The township currently has 21 kennels, including non-breeding operations, that are inspected annually. All have met the standards placed on them by the previous bylaw.
“Doctor Eckford had mentioned when he was here that we don’t have a lot of kennels in comparison…. Wilmot and Woolwich have more kennels than we do,” responded municipal clerk Grace Kosch. “So as far as having the amount of kennels … in his opinion, we don’t have too many … we are on the low end.”
Woolwich and Wilmot townships have a higher population and thus would require higher number of kennels, countered Wagner.
“Typically, it’s a supply-and-demand type of situation,” said chief administrative officer Rik Louwagie. “If you were to compare it to say, a livestock operation, you don’t regulate the number of livestock operations we have. … If there’s a demand for beef, that’s how much beef is produced.”
Despite some further back-and-forth, the revised bylaw was ultimately approved.

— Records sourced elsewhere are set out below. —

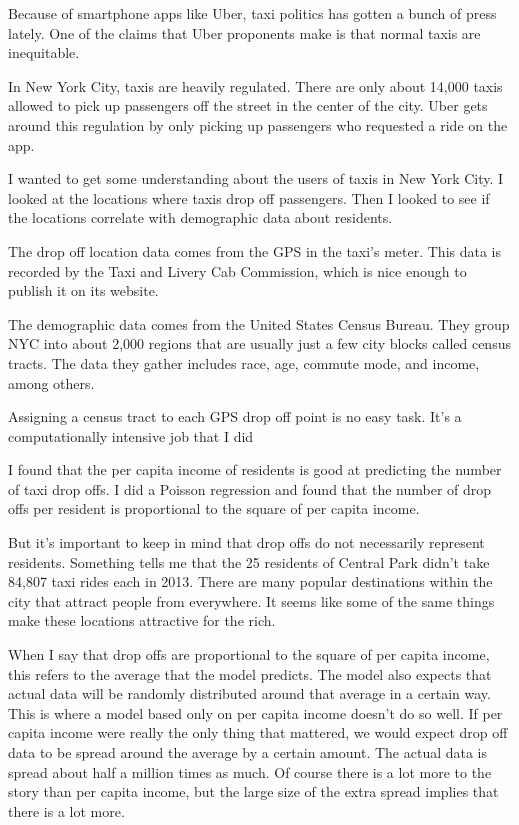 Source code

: Because of smartphone apps like Uber, taxi politics has gotten a bunch of press lately. One of the claims that Uber proponents make is that normal taxis are inequitable. 

In New York City, taxis are heavily regulated. There are only about 14,000 taxis allowed to pick up passengers off the street in the center of the city. Uber gets around this regulation by only picking up passengers who requested a ride on the app.

I wanted to get some understanding about the users of taxis in New York City.  I looked at the locations where taxis drop off passengers. Then I looked to see if the locations correlate with demographic data about residents.

The drop off location data comes from the GPS in the taxi's meter. This data is recorded by the Taxi and Livery Cab Commission, which is nice enough to publish it on its website.

The demographic data comes from the United States Census Bureau.  They group NYC into about 2,000 regions that are usually just a few city blocks called census tracts. The data they gather includes race, age, commute mode, and income, among others.

Assigning a census tract to each GPS drop off point is no easy task. It's a computationally intensive job that I did

I found that the per capita income of residents is good at predicting the number of taxi drop offs. I did a Poisson regression and found that the number of drop offs per resident is proportional to the square of per capita income.

But it's important to keep in mind that drop offs do not necessarily represent residents. Something tells me that the 25 residents of Central Park didn't take 84,807 taxi rides each in 2013. There are many popular destinations within the city that attract people from everywhere. It seems like some of the same things make these locations attractive for the rich.

When I say that drop offs are proportional to the square of per capita income, this refers to the average that the model predicts. The model also expects that actual data will be randomly distributed around that average in a certain way. This is where a model based only on per capita income doesn't do so well. If per capita income were really the only thing that mattered, we would expect drop off data to be spread around the average by a certain amount. The actual data is spread about half a million times as much. Of course there is a lot more to the story than per capita income, but the large size of the extra spread implies that there is a lot more.










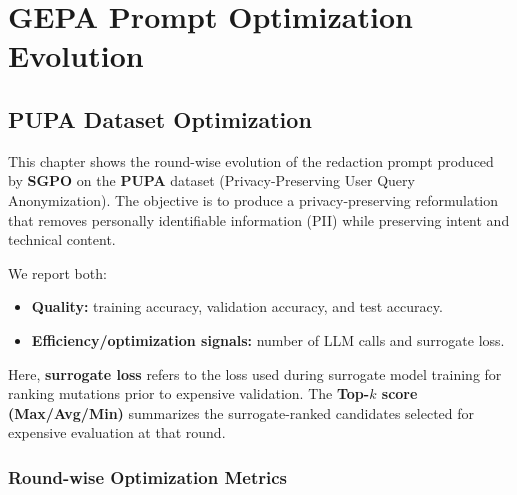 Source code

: \chapter{GEPA Prompt Optimization Evolution}
\label{ch:prompt_evolution}

\section{PUPA Dataset Optimization}
This chapter shows the round-wise evolution of the redaction prompt produced by \textbf{SGPO} on the \textbf{PUPA} dataset (Privacy-Preserving User Query Anonymization). The objective is to produce a privacy-preserving reformulation that removes personally identifiable information (PII) while preserving intent and technical content.

We report both:
\begin{itemize}
    \item \textbf{Quality:} training accuracy, validation accuracy, and test accuracy.
    \item \textbf{Efficiency/optimization signals:} number of LLM calls and surrogate loss.
\end{itemize}
Here, \textbf{surrogate loss} refers to the loss used during surrogate model training for ranking mutations prior to expensive validation. The \textbf{Top-$k$ score (Max/Avg/Min)} summarizes the surrogate-ranked candidates selected for expensive evaluation at that round.

\subsection{Round-wise Optimization Metrics}
\begin{table}[H]
\centering
\small
\caption{SGPO optimization metrics across rounds (\textit{PUPA}).}
\label{tab:pupa_bandit_metrics}
\end{table}

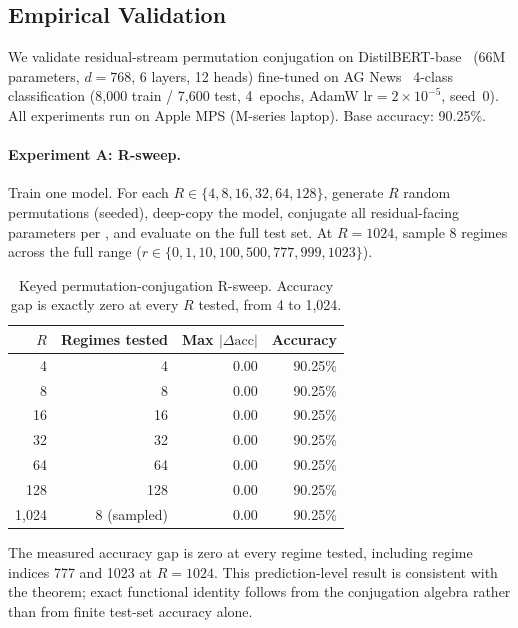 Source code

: \documentclass[11pt,a4paper]{article}
\begin{document}
\subsection{Empirical Validation}
\label{sec:superposition-empirical}

We validate residual-stream permutation conjugation on
DistilBERT-base~\citep{sanh2019distilbert} (66M parameters,
$d{=}768$, 6 layers, 12 heads) fine-tuned on AG News~\citep{zhang2015agnews}
4-class classification (8,000 train / 7,600 test, 4~epochs,
AdamW $\mathrm{lr}{=}2{\times}10^{-5}$, seed~0).  All
experiments run on Apple MPS (M-series laptop).  Base accuracy:
90.25\%.

\paragraph{Experiment A: R-sweep.}
Train one model.  For each $R \in \{4, 8, 16, 32, 64, 128\}$,
generate $R$ random permutations (seeded), deep-copy the model,
conjugate all residual-facing parameters per
, and evaluate on the full
test set.  At $R{=}1024$, sample 8 regimes across the full
range ($r \in \{0, 1, 10, 100, 500, 777, 999, 1023\}$).

\begin{table}[ht]
\centering
\caption{Keyed permutation-conjugation R-sweep.  Accuracy gap is
exactly zero at every $R$ tested, from 4 to 1,024.}
\label{tab:r-sweep}
\small
\begin{tabular}{@{}rrrr@{}}
\toprule
$R$ & Regimes tested & Max $|\Delta\mathrm{acc}|$
& Accuracy \\
\midrule
4 & 4 & $0.00$ & 90.25\% \\
8 & 8 & $0.00$ & 90.25\% \\
16 & 16 & $0.00$ & 90.25\% \\
32 & 32 & $0.00$ & 90.25\% \\
64 & 64 & $0.00$ & 90.25\% \\
128 & 128 & $0.00$ & 90.25\% \\
1{,}024 & 8 (sampled) & $0.00$ & 90.25\% \\
\bottomrule
\end{tabular}
\end{table}

The measured accuracy gap is zero at every regime tested, including
regime indices 777 and 1023 at $R{=}1024$.  This prediction-level
result is consistent with the theorem; exact functional identity
follows from the conjugation algebra rather than from finite test-set
accuracy alone.
\end{document}
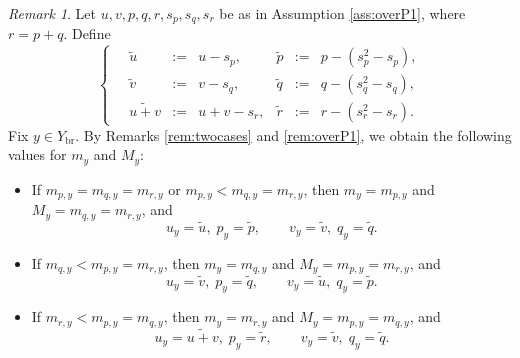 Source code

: \documentclass{amsart}
\numberwithin{equation}{section}
\numberwithin{table}{section}
\theoremstyle{plain}
\theoremstyle{definition}
\theoremstyle{remark}
\newtheorem{remark}[theorem]{Remark}
\begin{document}
\begin{remark}
\label{rem:needoverP1}
Let $u,v,p,q,r,s_p,s_q,s_r$ be as in Assumption \ref{ass:overP1}, where $r=p+q$. Define
\begin{equation}
\label{eq:yikes}
\left\{ \quad\begin{array}{lcllcl}
\widetilde{u}&:=&u-s_p, & \widetilde{p}&:=&p-(s_p^2-s_p),\\
\widetilde{v}&:=&v-s_q, & \widetilde{q}&:=&q-(s_q^2-s_q),\\
\widetilde{u+v}&:=&u+v-s_r, & \widetilde{r}&:=&r-(s_r^2-s_r) .
\end{array}\right.
\end{equation}
Fix $y\in Y_{\mathrm{br}}$. By Remarks \ref{rem:twocases} and \ref{rem:overP1}, we obtain the following values for $m_y$ and $M_y$:
\begin{itemize}
\item
If $m_{p,y}= m_{q,y}=m_{r,y}$ or $m_{p,y}< m_{q,y}=m_{r,y}$, then $m_y=m_{p,y}$ and $M_y=m_{q,y}=m_{r,y}$, and
$$u_y=\widetilde{u}, \; p_y=\widetilde{p}, \qquad v_y=\widetilde{v}, \; q_y=\widetilde{q}.$$
\item
If $m_{q,y}< m_{p,y}=m_{r,y}$, then $m_y=m_{q,y}$ and $M_y=m_{p,y}=m_{r,y}$, and
$$u_y=\widetilde{v}, \; p_y=\widetilde{q}, \qquad v_y=\widetilde{u}, \; q_y=\widetilde{p}.$$
\item
If $m_{r,y}< m_{p,y}=m_{q,y}$, then $m_y=m_{r,y}$ and $M_y=m_{p,y}=m_{q,y}$, and
$$u_y=\widetilde{u+v}, \; p_y=\widetilde{r}, \qquad v_y=\widetilde{v}, \; q_y=\widetilde{q}.$$
\end{itemize}
\end{remark}
\end{document}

Dogs, both male and female, cannot be used for breeding until after their first birthday, and they must be retired from breeding at eight-years-old.
Once a female dog turns six, the kennel owner is required to provide the animal control officer with a written notification from a qualified veterinarian that the dog is in good health and that continued breeding would not compromise the dog’s health.
Wellesley Township is requiring working smoke and carbon monoxide alarms, and fire extinguishers in all kennel facilities.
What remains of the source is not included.